▶ INSTRUCTIONS TO FOLLOW
From the records below, pull each line that has "momentum".

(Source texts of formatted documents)
════════════════════

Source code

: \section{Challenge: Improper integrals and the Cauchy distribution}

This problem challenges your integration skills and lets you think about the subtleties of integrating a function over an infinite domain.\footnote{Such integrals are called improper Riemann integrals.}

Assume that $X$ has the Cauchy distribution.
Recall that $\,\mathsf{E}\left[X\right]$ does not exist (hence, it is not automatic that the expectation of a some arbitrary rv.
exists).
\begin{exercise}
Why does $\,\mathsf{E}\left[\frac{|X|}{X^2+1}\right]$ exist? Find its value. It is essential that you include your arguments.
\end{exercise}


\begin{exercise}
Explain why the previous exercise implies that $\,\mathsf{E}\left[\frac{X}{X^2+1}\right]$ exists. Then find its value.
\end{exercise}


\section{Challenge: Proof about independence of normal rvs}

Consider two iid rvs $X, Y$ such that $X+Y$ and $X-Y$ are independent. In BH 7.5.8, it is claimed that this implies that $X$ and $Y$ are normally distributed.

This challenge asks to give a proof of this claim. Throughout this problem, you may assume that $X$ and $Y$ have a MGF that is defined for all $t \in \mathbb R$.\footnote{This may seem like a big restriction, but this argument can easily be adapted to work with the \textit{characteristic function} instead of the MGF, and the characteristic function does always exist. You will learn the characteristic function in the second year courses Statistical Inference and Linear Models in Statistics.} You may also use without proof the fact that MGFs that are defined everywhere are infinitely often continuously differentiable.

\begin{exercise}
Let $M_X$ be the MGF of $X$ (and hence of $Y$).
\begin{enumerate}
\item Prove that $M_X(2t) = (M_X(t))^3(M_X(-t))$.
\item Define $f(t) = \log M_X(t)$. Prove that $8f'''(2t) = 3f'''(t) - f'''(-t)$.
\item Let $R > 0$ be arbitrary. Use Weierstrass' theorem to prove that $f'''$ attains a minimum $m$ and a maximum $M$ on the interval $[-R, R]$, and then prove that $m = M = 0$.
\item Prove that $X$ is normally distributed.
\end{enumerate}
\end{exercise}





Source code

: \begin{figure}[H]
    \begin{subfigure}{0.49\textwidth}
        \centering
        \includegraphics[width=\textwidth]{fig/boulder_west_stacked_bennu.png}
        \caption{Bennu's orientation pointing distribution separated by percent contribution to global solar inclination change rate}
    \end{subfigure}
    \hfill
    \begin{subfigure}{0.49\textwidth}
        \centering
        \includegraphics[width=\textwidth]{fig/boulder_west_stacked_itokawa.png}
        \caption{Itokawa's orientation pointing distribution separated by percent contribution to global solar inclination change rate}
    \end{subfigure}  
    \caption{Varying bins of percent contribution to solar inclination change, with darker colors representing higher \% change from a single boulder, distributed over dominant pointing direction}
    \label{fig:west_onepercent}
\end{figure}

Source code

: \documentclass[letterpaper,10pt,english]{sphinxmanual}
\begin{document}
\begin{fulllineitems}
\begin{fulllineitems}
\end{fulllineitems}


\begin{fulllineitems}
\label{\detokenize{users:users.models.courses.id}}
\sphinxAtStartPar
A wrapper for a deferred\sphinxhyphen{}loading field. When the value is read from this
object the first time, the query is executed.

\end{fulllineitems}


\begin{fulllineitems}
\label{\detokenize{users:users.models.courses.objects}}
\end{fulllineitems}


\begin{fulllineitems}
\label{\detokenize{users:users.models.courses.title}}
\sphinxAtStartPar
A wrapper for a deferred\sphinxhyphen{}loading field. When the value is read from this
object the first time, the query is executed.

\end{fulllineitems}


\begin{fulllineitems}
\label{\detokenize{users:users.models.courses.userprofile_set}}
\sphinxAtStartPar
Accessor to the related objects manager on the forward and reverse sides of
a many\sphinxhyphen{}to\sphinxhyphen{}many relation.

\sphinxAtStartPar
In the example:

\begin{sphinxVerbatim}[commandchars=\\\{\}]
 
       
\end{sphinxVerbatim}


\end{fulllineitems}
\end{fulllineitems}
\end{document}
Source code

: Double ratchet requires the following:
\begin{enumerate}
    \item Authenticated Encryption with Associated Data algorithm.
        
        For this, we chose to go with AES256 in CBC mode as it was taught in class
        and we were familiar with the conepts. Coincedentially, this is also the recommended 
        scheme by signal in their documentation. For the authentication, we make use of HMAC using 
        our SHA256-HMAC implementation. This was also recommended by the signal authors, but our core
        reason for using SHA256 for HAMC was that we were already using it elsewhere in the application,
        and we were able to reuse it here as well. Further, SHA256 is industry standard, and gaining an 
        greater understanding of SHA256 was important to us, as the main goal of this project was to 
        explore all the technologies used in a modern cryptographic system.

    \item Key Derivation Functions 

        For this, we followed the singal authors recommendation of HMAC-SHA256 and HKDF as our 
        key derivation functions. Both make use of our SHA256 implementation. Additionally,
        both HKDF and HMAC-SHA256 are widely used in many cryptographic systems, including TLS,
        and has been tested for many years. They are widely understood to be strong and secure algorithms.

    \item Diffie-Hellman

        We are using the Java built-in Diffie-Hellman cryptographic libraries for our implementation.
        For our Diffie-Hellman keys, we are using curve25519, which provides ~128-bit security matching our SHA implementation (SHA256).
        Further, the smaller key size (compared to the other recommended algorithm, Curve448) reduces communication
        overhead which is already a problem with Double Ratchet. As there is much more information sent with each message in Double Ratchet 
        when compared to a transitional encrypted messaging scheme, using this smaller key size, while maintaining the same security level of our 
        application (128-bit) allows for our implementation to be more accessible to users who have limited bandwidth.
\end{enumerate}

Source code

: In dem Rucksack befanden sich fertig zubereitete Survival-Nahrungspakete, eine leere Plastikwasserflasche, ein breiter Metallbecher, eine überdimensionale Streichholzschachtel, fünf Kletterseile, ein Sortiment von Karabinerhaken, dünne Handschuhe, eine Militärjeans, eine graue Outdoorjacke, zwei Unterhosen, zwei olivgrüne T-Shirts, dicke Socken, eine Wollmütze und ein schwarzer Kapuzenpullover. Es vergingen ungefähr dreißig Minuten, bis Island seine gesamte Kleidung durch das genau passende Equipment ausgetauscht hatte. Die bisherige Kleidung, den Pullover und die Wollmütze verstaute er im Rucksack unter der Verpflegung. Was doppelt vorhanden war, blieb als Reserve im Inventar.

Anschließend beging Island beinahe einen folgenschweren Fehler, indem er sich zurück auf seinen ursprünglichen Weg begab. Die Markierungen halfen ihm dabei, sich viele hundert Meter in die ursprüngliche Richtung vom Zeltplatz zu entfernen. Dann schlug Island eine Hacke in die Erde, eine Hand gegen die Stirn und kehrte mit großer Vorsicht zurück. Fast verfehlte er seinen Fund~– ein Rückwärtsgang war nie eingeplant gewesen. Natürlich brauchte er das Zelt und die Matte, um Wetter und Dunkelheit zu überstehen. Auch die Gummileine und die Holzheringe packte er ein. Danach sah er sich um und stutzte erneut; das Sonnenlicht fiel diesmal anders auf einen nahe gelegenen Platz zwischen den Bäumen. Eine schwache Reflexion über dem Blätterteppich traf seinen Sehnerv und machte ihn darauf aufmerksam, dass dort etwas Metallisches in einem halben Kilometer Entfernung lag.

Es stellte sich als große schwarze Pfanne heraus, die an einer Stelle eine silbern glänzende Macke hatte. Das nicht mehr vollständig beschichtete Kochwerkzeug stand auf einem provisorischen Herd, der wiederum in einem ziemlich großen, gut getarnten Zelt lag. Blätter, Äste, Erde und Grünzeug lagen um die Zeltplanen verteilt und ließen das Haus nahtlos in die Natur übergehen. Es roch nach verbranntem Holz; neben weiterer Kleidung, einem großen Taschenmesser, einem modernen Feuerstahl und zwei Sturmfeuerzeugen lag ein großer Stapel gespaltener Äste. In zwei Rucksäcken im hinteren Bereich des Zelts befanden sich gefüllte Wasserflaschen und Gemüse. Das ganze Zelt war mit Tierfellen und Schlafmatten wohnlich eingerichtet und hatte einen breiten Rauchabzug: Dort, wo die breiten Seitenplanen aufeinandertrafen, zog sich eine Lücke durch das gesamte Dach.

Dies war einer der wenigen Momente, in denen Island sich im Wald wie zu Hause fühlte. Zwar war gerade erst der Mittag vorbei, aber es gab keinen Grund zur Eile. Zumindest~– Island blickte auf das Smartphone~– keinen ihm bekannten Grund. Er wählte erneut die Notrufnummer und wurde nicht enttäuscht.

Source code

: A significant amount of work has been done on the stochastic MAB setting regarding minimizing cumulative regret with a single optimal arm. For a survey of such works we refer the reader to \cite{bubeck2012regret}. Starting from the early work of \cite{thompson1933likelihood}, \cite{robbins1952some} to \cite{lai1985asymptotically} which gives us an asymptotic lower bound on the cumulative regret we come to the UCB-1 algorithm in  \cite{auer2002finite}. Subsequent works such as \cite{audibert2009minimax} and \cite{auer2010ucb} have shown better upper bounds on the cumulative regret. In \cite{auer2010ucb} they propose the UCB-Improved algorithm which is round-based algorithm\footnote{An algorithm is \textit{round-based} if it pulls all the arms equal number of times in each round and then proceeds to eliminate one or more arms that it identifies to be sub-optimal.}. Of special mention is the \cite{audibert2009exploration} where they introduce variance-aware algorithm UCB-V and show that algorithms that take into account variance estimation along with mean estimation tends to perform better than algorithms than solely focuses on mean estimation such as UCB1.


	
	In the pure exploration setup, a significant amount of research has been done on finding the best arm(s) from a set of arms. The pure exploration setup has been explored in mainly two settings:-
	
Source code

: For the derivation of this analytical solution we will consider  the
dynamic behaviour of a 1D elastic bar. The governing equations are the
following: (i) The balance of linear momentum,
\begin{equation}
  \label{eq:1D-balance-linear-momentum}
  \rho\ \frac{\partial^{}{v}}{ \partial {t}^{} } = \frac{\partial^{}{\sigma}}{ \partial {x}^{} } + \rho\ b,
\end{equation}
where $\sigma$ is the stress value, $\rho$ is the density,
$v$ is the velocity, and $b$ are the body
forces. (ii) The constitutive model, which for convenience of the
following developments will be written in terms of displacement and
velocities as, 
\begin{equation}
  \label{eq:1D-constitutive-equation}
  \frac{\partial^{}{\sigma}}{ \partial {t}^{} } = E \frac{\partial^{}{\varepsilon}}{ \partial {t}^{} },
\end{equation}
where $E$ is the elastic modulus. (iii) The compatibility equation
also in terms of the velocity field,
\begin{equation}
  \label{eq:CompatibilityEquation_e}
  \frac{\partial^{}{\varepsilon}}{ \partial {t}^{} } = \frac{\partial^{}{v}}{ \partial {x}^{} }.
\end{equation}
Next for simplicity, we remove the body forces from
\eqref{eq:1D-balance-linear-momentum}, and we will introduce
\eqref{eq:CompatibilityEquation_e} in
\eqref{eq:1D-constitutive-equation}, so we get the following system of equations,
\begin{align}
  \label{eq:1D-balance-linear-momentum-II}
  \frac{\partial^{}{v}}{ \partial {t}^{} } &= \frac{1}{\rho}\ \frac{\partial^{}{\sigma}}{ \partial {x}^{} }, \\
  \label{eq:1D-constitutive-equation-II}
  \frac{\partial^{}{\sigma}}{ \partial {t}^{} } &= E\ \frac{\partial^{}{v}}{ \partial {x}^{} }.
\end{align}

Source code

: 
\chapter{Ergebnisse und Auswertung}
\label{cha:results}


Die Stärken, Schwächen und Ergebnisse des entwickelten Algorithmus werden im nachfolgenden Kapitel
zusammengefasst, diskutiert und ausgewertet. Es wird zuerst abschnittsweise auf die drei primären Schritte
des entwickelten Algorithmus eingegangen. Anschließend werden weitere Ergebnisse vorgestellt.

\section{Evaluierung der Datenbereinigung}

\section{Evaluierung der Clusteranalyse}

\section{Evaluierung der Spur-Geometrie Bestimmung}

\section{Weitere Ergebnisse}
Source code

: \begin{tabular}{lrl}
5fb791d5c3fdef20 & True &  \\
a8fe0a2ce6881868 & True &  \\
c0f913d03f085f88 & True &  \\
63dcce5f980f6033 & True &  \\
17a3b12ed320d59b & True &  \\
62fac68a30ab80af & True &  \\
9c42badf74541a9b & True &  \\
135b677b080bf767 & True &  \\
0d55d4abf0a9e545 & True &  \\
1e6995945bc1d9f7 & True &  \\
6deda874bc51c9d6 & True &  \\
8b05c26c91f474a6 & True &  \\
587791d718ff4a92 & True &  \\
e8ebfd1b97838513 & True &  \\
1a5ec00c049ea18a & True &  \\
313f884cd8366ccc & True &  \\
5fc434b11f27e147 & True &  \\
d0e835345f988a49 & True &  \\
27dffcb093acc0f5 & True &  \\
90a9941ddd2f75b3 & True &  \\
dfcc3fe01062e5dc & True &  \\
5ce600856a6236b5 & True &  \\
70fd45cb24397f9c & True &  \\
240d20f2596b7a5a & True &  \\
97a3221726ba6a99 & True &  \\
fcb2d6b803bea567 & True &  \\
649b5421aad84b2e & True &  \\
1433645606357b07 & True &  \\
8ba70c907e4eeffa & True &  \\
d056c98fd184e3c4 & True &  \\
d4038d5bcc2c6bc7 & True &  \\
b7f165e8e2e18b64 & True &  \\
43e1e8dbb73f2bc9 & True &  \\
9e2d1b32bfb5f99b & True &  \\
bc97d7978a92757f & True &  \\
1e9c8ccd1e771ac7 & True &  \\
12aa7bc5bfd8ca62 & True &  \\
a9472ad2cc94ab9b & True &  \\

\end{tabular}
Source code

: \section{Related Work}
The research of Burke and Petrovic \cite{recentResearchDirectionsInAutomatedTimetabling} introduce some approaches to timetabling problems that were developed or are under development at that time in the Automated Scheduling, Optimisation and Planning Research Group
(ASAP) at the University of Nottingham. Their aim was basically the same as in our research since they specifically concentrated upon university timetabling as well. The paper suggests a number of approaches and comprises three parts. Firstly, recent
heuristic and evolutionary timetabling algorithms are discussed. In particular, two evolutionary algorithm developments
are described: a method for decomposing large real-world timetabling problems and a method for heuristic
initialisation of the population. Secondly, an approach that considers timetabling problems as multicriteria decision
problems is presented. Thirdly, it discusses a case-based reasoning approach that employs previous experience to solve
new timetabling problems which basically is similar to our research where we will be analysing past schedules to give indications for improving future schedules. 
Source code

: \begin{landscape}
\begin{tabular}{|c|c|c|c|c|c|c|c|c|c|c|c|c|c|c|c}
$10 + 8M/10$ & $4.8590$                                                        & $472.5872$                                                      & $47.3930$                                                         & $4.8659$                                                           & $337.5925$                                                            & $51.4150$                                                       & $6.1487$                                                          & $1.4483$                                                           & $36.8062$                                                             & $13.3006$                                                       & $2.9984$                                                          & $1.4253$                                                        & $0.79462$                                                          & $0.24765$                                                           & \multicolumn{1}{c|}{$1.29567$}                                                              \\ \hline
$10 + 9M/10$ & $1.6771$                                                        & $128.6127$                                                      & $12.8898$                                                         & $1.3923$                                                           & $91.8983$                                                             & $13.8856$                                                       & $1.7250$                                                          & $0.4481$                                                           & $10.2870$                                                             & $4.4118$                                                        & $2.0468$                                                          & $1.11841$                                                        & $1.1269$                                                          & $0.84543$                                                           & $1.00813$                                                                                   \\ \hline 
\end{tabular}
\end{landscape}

════════════════════

▶ ANSWER SPACE
following: (i) The balance of linear momentum,
  \label{eq:1D-balance-linear-momentum}
\eqref{eq:1D-balance-linear-momentum}, and we will introduce
  \label{eq:1D-balance-linear-momentum-II}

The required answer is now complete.